## How to complete this task
Among the entries below, how many lines contain "Table"? Answer with the number only.

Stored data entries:

= Beginning of Section =

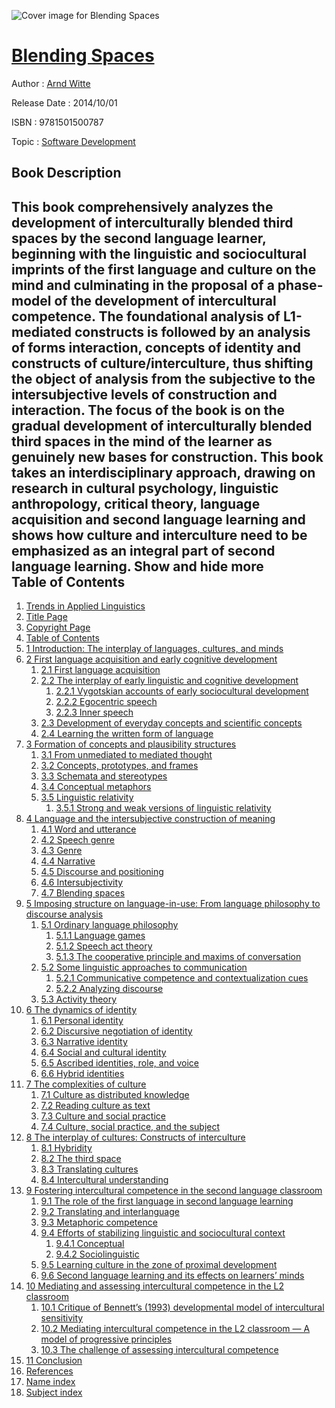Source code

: ![Cover image for Blending Spaces](https://imgdetail.ebookreading.net/cover/cover/20200215/EB9781501500787.jpg)

[Blending Spaces](https://ebookreading.net/view/book/Blending+Spaces-EB9781501500787_1.html "Blending Spaces")
====================================================================================================================

Author : [Arnd Witte](https://ebookreading.net/search/author/Arnd+Witte)

Release Date : 2014/10/01

ISBN : 9781501500787

Topic : [Software Development](https://ebookreading.net/search/category/software-development)

Book Description
-----------------

 This book comprehensively analyzes the development of interculturally blended third spaces by the second language learner, beginning with the linguistic and sociocultural imprints of the first language and culture on the mind and culminating in the proposal of a phase-model of the development of intercultural competence. The foundational analysis of L1-mediated constructs is followed by an analysis of forms interaction, concepts of identity and constructs of culture/interculture, thus shifting the object of analysis from the subjective to the intersubjective levels of construction and interaction. The focus of the book is on the gradual development of interculturally blended third spaces in the mind of the learner as genuinely new bases for construction. This book takes an interdisciplinary approach, drawing on research in cultural psychology, linguistic anthropology, critical theory, language acquisition and second language learning and shows how culture and interculture need to be emphasized as an integral part of second language learning.        Show and hide more                
Table of Contents
-----------------

1. [Trends in Applied Linguistics](https://ebookreading.net/view/book/Blending+Spaces-EB9781501500787_2.html)
1. [Title Page](https://ebookreading.net/view/book/Blending+Spaces-EB9781501500787_3.html)
1. [Copyright Page](https://ebookreading.net/view/book/Blending+Spaces-EB9781501500787_4.html)
1. [Table of Contents](https://ebookreading.net/view/book/Blending+Spaces-EB9781501500787_5.html)
1. [1 Introduction: The interplay of languages, cultures, and minds](https://ebookreading.net/view/book/Blending+Spaces-EB9781501500787_6.html)
1. [2 First language acquisition and early cognitive development](https://ebookreading.net/view/book/Blending+Spaces-EB9781501500787_7.html)
    1. [2.1 First language acquisition](https://ebookreading.net/view/book/Blending+Spaces-EB9781501500787_7.html#title4)
    1. [2.2 The interplay of early linguistic and cognitive development](https://ebookreading.net/view/book/Blending+Spaces-EB9781501500787_7.html#title5)
        1. [2.2.1 Vygotskian accounts of early sociocultural development](https://ebookreading.net/view/book/Blending+Spaces-EB9781501500787_7.html#title6)
        1. [2.2.2 Egocentric speech](https://ebookreading.net/view/book/Blending+Spaces-EB9781501500787_7.html#title7)
        1. [2.2.3 Inner speech](https://ebookreading.net/view/book/Blending+Spaces-EB9781501500787_7.html#title8)
    1. [2.3 Development of everyday concepts and scientific concepts](https://ebookreading.net/view/book/Blending+Spaces-EB9781501500787_7.html#title9)
    1. [2.4 Learning the written form of language](https://ebookreading.net/view/book/Blending+Spaces-EB9781501500787_7.html#title10)
1. [3 Formation of concepts and plausibility structures](https://ebookreading.net/view/book/Blending+Spaces-EB9781501500787_8.html)
    1. [3.1 From unmediated to mediated thought](https://ebookreading.net/view/book/Blending+Spaces-EB9781501500787_8.html#title12)
    1. [3.2 Concepts, prototypes, and frames](https://ebookreading.net/view/book/Blending+Spaces-EB9781501500787_8.html#title13)
    1. [3.3 Schemata and stereotypes](https://ebookreading.net/view/book/Blending+Spaces-EB9781501500787_8.html#title14)
    1. [3.4 Conceptual metaphors](https://ebookreading.net/view/book/Blending+Spaces-EB9781501500787_8.html#title15)
    1. [3.5 Linguistic relativity](https://ebookreading.net/view/book/Blending+Spaces-EB9781501500787_8.html#title16)
        1. [3.5.1 Strong and weak versions of linguistic relativity](https://ebookreading.net/view/book/Blending+Spaces-EB9781501500787_8.html#title17)
1. [4 Language and the intersubjective construction of meaning](https://ebookreading.net/view/book/Blending+Spaces-EB9781501500787_9.html)
    1. [4.1 Word and utterance](https://ebookreading.net/view/book/Blending+Spaces-EB9781501500787_9.html#title19)
    1. [4.2 Speech genre](https://ebookreading.net/view/book/Blending+Spaces-EB9781501500787_9.html#title20)
    1. [4.3 Genre](https://ebookreading.net/view/book/Blending+Spaces-EB9781501500787_9.html#title21)
    1. [4.4 Narrative](https://ebookreading.net/view/book/Blending+Spaces-EB9781501500787_9.html#title22)
    1. [4.5 Discourse and positioning](https://ebookreading.net/view/book/Blending+Spaces-EB9781501500787_9.html#title23)
    1. [4.6 Intersubjectivity](https://ebookreading.net/view/book/Blending+Spaces-EB9781501500787_9.html#title24)
    1. [4.7 Blending spaces](https://ebookreading.net/view/book/Blending+Spaces-EB9781501500787_9.html#title25)
1. [5 Imposing structure on language-in-use: From language philosophy to discourse analysis](https://ebookreading.net/view/book/Blending+Spaces-EB9781501500787_10.html)
    1. [5.1 Ordinary language philosophy](https://ebookreading.net/view/book/Blending+Spaces-EB9781501500787_10.html#title27)
        1. [5.1.1 Language games](https://ebookreading.net/view/book/Blending+Spaces-EB9781501500787_10.html#title28)
        1. [5.1.2 Speech act theory](https://ebookreading.net/view/book/Blending+Spaces-EB9781501500787_10.html#title29)
        1. [5.1.3 The cooperative principle and maxims of conversation](https://ebookreading.net/view/book/Blending+Spaces-EB9781501500787_10.html#title30)
    1. [5.2 Some linguistic approaches to communication](https://ebookreading.net/view/book/Blending+Spaces-EB9781501500787_10.html#title31)
        1. [5.2.1 Communicative competence and contextualization cues](https://ebookreading.net/view/book/Blending+Spaces-EB9781501500787_10.html#title32)
        1. [5.2.2 Analyzing discourse](https://ebookreading.net/view/book/Blending+Spaces-EB9781501500787_10.html#title33)
    1. [5.3 Activity theory](https://ebookreading.net/view/book/Blending+Spaces-EB9781501500787_10.html#title34)
1. [6 The dynamics of identity](https://ebookreading.net/view/book/Blending+Spaces-EB9781501500787_11.html)
    1. [6.1 Personal identity](https://ebookreading.net/view/book/Blending+Spaces-EB9781501500787_11.html#title36)
    1. [6.2 Discursive negotiation of identity](https://ebookreading.net/view/book/Blending+Spaces-EB9781501500787_11.html#title37)
    1. [6.3 Narrative identity](https://ebookreading.net/view/book/Blending+Spaces-EB9781501500787_11.html#title38)
    1. [6.4 Social and cultural identity](https://ebookreading.net/view/book/Blending+Spaces-EB9781501500787_11.html#title39)
    1. [6.5 Ascribed identities, role, and voice](https://ebookreading.net/view/book/Blending+Spaces-EB9781501500787_11.html#title40)
    1. [6.6 Hybrid identities](https://ebookreading.net/view/book/Blending+Spaces-EB9781501500787_11.html#title41)
1. [7 The complexities of culture](https://ebookreading.net/view/book/Blending+Spaces-EB9781501500787_12.html)
    1. [7.1 Culture as distributed knowledge](https://ebookreading.net/view/book/Blending+Spaces-EB9781501500787_12.html#title43)
    1. [7.2 Reading culture as text](https://ebookreading.net/view/book/Blending+Spaces-EB9781501500787_12.html#title44)
    1. [7.3 Culture and social practice](https://ebookreading.net/view/book/Blending+Spaces-EB9781501500787_12.html#title45)
    1. [7.4 Culture, social practice, and the subject](https://ebookreading.net/view/book/Blending+Spaces-EB9781501500787_12.html#title46)
1. [8 The interplay of cultures: Constructs of interculture](https://ebookreading.net/view/book/Blending+Spaces-EB9781501500787_13.html)
    1. [8.1 Hybridity](https://ebookreading.net/view/book/Blending+Spaces-EB9781501500787_13.html#title48)
    1. [8.2 The third space](https://ebookreading.net/view/book/Blending+Spaces-EB9781501500787_13.html#title49)
    1. [8.3 Translating cultures](https://ebookreading.net/view/book/Blending+Spaces-EB9781501500787_13.html#title50)
    1. [8.4 Intercultural understanding](https://ebookreading.net/view/book/Blending+Spaces-EB9781501500787_13.html#title51)
1. [9 Fostering intercultural competence in the second language classroom](https://ebookreading.net/view/book/Blending+Spaces-EB9781501500787_14.html)
    1. [9.1 The role of the first language in second language learning](https://ebookreading.net/view/book/Blending+Spaces-EB9781501500787_14.html#title53)
    1. [9.2 Translating and interlanguage](https://ebookreading.net/view/book/Blending+Spaces-EB9781501500787_14.html#title54)
    1. [9.3 Metaphoric competence](https://ebookreading.net/view/book/Blending+Spaces-EB9781501500787_14.html#title55)
    1. [9.4 Efforts of stabilizing linguistic and sociocultural context](https://ebookreading.net/view/book/Blending+Spaces-EB9781501500787_14.html#title56)
        1. [9.4.1 Conceptual](https://ebookreading.net/view/book/Blending+Spaces-EB9781501500787_14.html#title57)
        1. [9.4.2 Sociolinguistic](https://ebookreading.net/view/book/Blending+Spaces-EB9781501500787_14.html#title58)
    1. [9.5 Learning culture in the zone of proximal development](https://ebookreading.net/view/book/Blending+Spaces-EB9781501500787_14.html#title59)
    1. [9.6 Second language learning and its effects on learners’ minds](https://ebookreading.net/view/book/Blending+Spaces-EB9781501500787_14.html#title60)
1. [10 Mediating and assessing intercultural competence in the L2 classroom](https://ebookreading.net/view/book/Blending+Spaces-EB9781501500787_15.html)
    1. [10.1 Critique of Bennett’s (1993) developmental model of intercultural sensitivity](https://ebookreading.net/view/book/Blending+Spaces-EB9781501500787_15.html#title62)
    1. [10.2 Mediating intercultural competence in the L2 classroom — A model of progressive principles](https://ebookreading.net/view/book/Blending+Spaces-EB9781501500787_15.html#title63)
    1. [10.3 The challenge of assessing intercultural competence](https://ebookreading.net/view/book/Blending+Spaces-EB9781501500787_16.html#title64)
1. [11 Conclusion](https://ebookreading.net/view/book/Blending+Spaces-EB9781501500787_17.html)
1. [References](https://ebookreading.net/view/book/Blending+Spaces-EB9781501500787_18.html)
1. [Name index](https://ebookreading.net/view/book/Blending+Spaces-EB9781501500787_19.html)
1. [Subject index](https://ebookreading.net/view/book/Blending+Spaces-EB9781501500787_20.html)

= End of Section =

## Answer space
2